======== SOURCE INFORMATION ========

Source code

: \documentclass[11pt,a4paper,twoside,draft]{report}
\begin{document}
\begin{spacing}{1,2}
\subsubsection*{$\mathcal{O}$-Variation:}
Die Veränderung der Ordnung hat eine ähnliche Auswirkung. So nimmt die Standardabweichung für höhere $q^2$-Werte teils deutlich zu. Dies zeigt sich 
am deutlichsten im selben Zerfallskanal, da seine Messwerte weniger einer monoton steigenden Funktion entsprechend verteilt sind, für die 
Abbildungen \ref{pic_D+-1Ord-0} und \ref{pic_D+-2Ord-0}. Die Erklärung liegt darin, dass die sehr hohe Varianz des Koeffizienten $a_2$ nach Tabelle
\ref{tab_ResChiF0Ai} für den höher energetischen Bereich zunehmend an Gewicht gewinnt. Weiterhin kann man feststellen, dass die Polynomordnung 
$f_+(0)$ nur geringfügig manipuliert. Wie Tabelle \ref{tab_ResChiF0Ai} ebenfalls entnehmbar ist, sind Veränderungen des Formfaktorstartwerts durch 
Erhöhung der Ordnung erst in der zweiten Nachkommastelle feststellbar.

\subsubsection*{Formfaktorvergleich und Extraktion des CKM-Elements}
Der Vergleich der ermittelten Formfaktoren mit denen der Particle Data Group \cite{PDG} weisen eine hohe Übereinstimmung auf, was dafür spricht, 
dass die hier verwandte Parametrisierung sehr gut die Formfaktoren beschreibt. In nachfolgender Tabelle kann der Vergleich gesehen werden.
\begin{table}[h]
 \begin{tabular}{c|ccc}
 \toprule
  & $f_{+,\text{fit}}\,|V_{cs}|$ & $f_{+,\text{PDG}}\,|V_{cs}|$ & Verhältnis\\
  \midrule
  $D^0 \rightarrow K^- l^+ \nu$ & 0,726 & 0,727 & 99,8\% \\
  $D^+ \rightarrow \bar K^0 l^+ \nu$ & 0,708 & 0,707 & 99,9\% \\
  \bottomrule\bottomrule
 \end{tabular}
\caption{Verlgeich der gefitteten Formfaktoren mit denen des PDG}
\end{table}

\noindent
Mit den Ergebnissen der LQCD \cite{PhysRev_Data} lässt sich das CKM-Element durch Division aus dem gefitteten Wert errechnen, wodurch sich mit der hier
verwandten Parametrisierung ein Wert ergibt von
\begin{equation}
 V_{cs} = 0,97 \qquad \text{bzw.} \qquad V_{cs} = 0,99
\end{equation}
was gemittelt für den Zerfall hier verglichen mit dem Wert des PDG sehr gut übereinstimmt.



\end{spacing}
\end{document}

========

The full set of entries, copied exactly, is the expected answer.

TASK ANSWER:
Source code

: \documentclass[11pt,a4paper,twoside,draft]{report}
\begin{document}
\begin{spacing}{1,2}
\subsubsection*{$\mathcal{O}$-Variation:}
Die Veränderung der Ordnung hat eine ähnliche Auswirkung. So nimmt die Standardabweichung für höhere $q^2$-Werte teils deutlich zu. Dies zeigt sich 
am deutlichsten im selben Zerfallskanal, da seine Messwerte weniger einer monoton steigenden Funktion entsprechend verteilt sind, für die 
Abbildungen \ref{pic_D+-1Ord-0} und \ref{pic_D+-2Ord-0}. Die Erklärung liegt darin, dass die sehr hohe Varianz des Koeffizienten $a_2$ nach Tabelle
\ref{tab_ResChiF0Ai} für den höher energetischen Bereich zunehmend an Gewicht gewinnt. Weiterhin kann man feststellen, dass die Polynomordnung 
$f_+(0)$ nur geringfügig manipuliert. Wie Tabelle \ref{tab_ResChiF0Ai} ebenfalls entnehmbar ist, sind Veränderungen des Formfaktorstartwerts durch 
Erhöhung der Ordnung erst in der zweiten Nachkommastelle feststellbar.

\subsubsection*{Formfaktorvergleich und Extraktion des CKM-Elements}
Der Vergleich der ermittelten Formfaktoren mit denen der Particle Data Group \cite{PDG} weisen eine hohe Übereinstimmung auf, was dafür spricht, 
dass die hier verwandte Parametrisierung sehr gut die Formfaktoren beschreibt. In nachfolgender Tabelle kann der Vergleich gesehen werden.
\begin{table}[h]
 \begin{tabular}{c|ccc}
 \toprule
  & $f_{+,\text{fit}}\,|V_{cs}|$ & $f_{+,\text{PDG}}\,|V_{cs}|$ & Verhältnis\\
  \midrule
  $D^0 \rightarrow K^- l^+ \nu$ & 0,726 & 0,727 & 99,8\% \\
  $D^+ \rightarrow \bar K^0 l^+ \nu$ & 0,708 & 0,707 & 99,9\% \\
  \bottomrule\bottomrule
 \end{tabular}
\caption{Verlgeich der gefitteten Formfaktoren mit denen des PDG}
\end{table}

\noindent
Mit den Ergebnissen der LQCD \cite{PhysRev_Data} lässt sich das CKM-Element durch Division aus dem gefitteten Wert errechnen, wodurch sich mit der hier
verwandten Parametrisierung ein Wert ergibt von
\begin{equation}
 V_{cs} = 0,97 \qquad \text{bzw.} \qquad V_{cs} = 0,99
\end{equation}
was gemittelt für den Zerfall hier verglichen mit dem Wert des PDG sehr gut übereinstimmt.



\end{spacing}
\end{document}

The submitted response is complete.